İlk resitalini 10 yaşında Ankara Devlet Konservatuvarı’nda veren Suna Kan, Mozart’ın 5. Keman Konçertosunu seslendirdiği bu resitalden ötürü ‘Harika Çocuk’ olarak anıldı.
Suna Kan, daha sonra 1948’de dönemin hükümeti tarafından isme özel çıkartılan bir kanunla, piyanist İdil Biret ile birlikte yurt dışında eğitim görmek için devlet bursu aldı.

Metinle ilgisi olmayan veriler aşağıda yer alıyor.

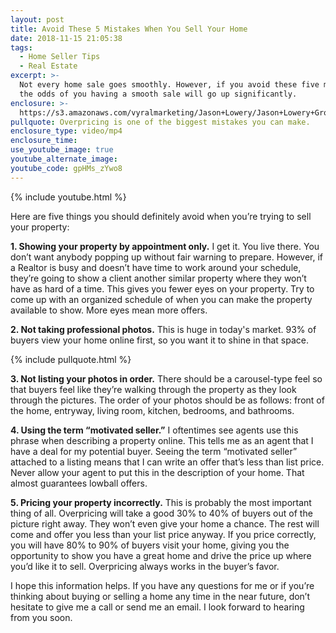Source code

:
 ```yaml
---
layout: post
title: Avoid These 5 Mistakes When You Sell Your Home
date: 2018-11-15 21:05:38
tags:
  - Home Seller Tips
  - Real Estate
excerpt: >-
  Not every home sale goes smoothly. However, if you avoid these five mistakes,
  the odds of you having a smooth sale will go up significantly.
enclosure: >-
  https://s3.amazonaws.com/vyralmarketing/Jason+Lowery/Jason+Lowery+Group-+Avoid+These+5+Mistakes+When+You+Sell+Your+Home.mp4
pullquote: Overpricing is one of the biggest mistakes you can make.
enclosure_type: video/mp4
enclosure_time:
use_youtube_image: true
youtube_alternate_image:
youtube_code: gpHMs_zYwo8
---
```


{% include youtube.html %}

Here are five things you should definitely avoid when you’re trying to sell your property:

**1. Showing your property by appointment only.** I get it. You live there. You don’t want anybody popping up without fair warning to prepare. However, if a Realtor is busy and doesn’t have time to work around your schedule, they’re going to show a client another similar property where they won’t have as hard of a time. This gives you fewer eyes on your property. Try to come up with an organized schedule of when you can make the property available to show. More eyes mean more offers.

**2. Not taking professional photos.** This is huge in today's market. 93% of buyers view your home online first, so you want it to shine in that space.

{% include pullquote.html %}

**3. Not listing your photos in order.** There should be a carousel-type feel so that buyers feel like they’re walking through the property as they look through the pictures. The order of your photos should be as follows: front of the home, entryway, living room, kitchen, bedrooms, and bathrooms.

**4. Using the term “motivated seller.”**&nbsp;I oftentimes see agents use this phrase when describing a property online. This tells me as an agent that I have a deal for my potential buyer. Seeing the term “motivated seller” attached to a listing means that I can write an offer that’s less than list price. Never allow your agent to put this in the description of your home. That almost guarantees lowball offers.

**5. Pricing your property incorrectly.** This is probably the most important thing of all. Overpricing will take a good 30% to 40% of buyers out of the picture right away. They won’t even give your home a chance. The rest will come and offer you less than your list price anyway. If you price correctly, you will have 80% to 90% of buyers visit your home, giving you the opportunity to show you have a great home and drive the price up where you’d like it to sell. Overpricing always works in the buyer’s favor.

I hope this information helps. If you have any questions for me or if you’re thinking about buying or selling a home any time in the near future, don’t hesitate to give me a call or send me an email. I look forward to hearing from you soon.<br>&nbsp;

&nbsp;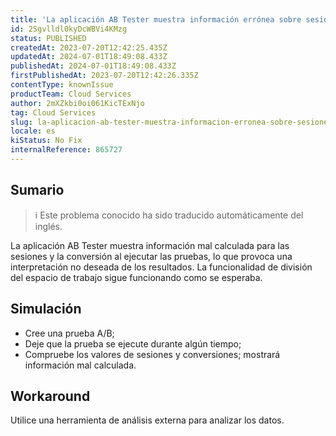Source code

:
 ```yaml
---
title: 'La aplicación AB Tester muestra información errónea sobre sesiones y conversión'
id: 2Sgvlldl0kyDcWBVi4KMzg
status: PUBLISHED
createdAt: 2023-07-20T12:42:25.435Z
updatedAt: 2024-07-01T18:49:08.433Z
publishedAt: 2024-07-01T18:49:08.433Z
firstPublishedAt: 2023-07-20T12:42:26.335Z
contentType: knownIssue
productTeam: Cloud Services
author: 2mXZkbi0oi061KicTExNjo
tag: Cloud Services
slug: la-aplicacion-ab-tester-muestra-informacion-erronea-sobre-sesiones-y-conversion
locale: es
kiStatus: No Fix
internalReference: 865727
---
```


## Sumario

>ℹ️ Este problema conocido ha sido traducido automáticamente del inglés.


La aplicación AB Tester muestra información mal calculada para las sesiones y la conversión al ejecutar las pruebas, lo que provoca una interpretación no deseada de los resultados. La funcionalidad de división del espacio de trabajo sigue funcionando como se esperaba.


##

## Simulación



- Cree una prueba A/B;
- Deje que la prueba se ejecute durante algún tiempo;
- Compruebe los valores de sesiones y conversiones; mostrará información mal calculada.



## Workaround


Utilice una herramienta de análisis externa para analizar los datos.




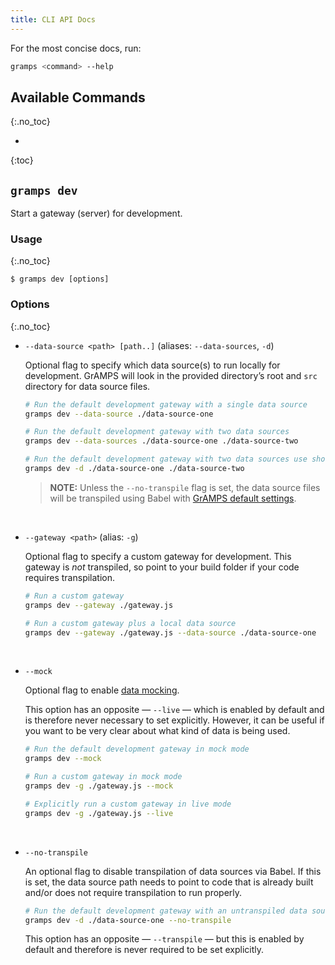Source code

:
 ```yaml
---
title: CLI API Docs
---
```


For the most concise docs, run:

```bash
gramps <command> --help
```

## Available Commands
{:.no_toc}

- 
{:toc}

## `gramps dev`

Start a gateway (server) for development.

### Usage
{:.no_toc}

```
$ gramps dev [options]
```

### Options
{:.no_toc}

 -  `--data-source <path> [path..]` (aliases: `--data-sources`, `-d`)

    Optional flag to specify which data source(s) to run locally for development. GrAMPS will look in the provided directory’s root and `src` directory for data source files.

    ```bash
    # Run the default development gateway with a single data source
    gramps dev --data-source ./data-source-one

    # Run the default development gateway with two data sources
    gramps dev --data-sources ./data-source-one ./data-source-two

    # Run the default development gateway with two data sources use shorthand
    gramps dev -d ./data-source-one ./data-source-two
    ```

    > **NOTE:** Unless the `--no-transpile` flag is set, the data source files will be transpiled using Babel with [GrAMPS default settings](https://github.com/gramps-graphql/gramps-cli/blob/master/.babelrc).

    <br>

 -  `--gateway <path>` (alias: `-g`)
    
    Optional flag to specify a custom gateway for development. This gateway is _not_ transpiled, so point to your build folder if your code requires transpilation.

    ```bash
    # Run a custom gateway
    gramps dev --gateway ./gateway.js

    # Run a custom gateway plus a local data source
    gramps dev --gateway ./gateway.js --data-source ./data-source-one
    ```

    <br>

 -  `--mock`
    
    Optional flag to enable [data mocking](https://www.apollographql.com/docs/graphql-tools/mocking.html).

    This option has an opposite — `--live` — which is enabled by default and is therefore never necessary to set explicitly. However, it can be useful if you want to be very clear about what kind of data is being used.

    ```bash
    # Run the default development gateway in mock mode
    gramps dev --mock

    # Run a custom gateway in mock mode
    gramps dev -g ./gateway.js --mock

    # Explicitly run a custom gateway in live mode
    gramps dev -g ./gateway.js --live
    ```

    <br>

 -  `--no-transpile`

    An optional flag to disable transpilation of data sources via Babel. If this is set, the data source path needs to point to code that is already built and/or does not require transpilation to run properly.

    ```bash
    # Run the default development gateway with an untranspiled data source
    gramps dev -d ./data-source-one --no-transpile
    ```

    This option has an opposite — `--transpile` — but this is enabled by default and therefore is never required to be set explicitly.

Paris Konservatuvarı’nı birincilikle bitirdi
Roma’da başlayan eğitimini Paris Konservatuvarı’nda devam ettiren Suna Kan, 1952’de konservatuvarı birincilikle bitirdi.
Yurt dışında katıldığı uluslararası yarışmalarda çok sayıda ödül alan ünlü virtüöz, 1957’de Türkiye’ye döndü ve Cumhurbaşkanlığı Senfoni Orkestrası solist sanatçılığına atandı.
Suna Kan, Türkiye’nin ilk konser piyanisti Ferhunde Erkin ile kurduğu keman-piyano ikilisi ile ülkenin birçok yerinde konser ve resital verdi. Daha sonra Almanya’da öğrenimini tamamlamış Gülay Uğurata ile bir ikili oluşturan Kan, Uğurata ile 29 yıl birlikte sahne aldı.
Suna Kan, 1970’li yılların başında orkestra şefi Gürer Aykal ve eşi Faruk Güvenç ile Ankara Oda Orkestrası’nın kuruluşunda yer aldı ve orkestra ile yurt dışında 100’ün üzerinde konser verip çeşitli plaklar yaptı.
Ankara Oda Orkestrası’nda 1977’den 1986’ya kadar başkemancı ve solist sanatçı olarak yer alan Kan, 1996’da ‘Sevda – Cenap And Müzik Vakfı Onur Altın Madalyası’ ile ödüllendirildi.
Suna Kan, Türk bestecilerinin keman için ürettikleri repertuvarın önde gelen yorumcularından biri olarak biliniyordu.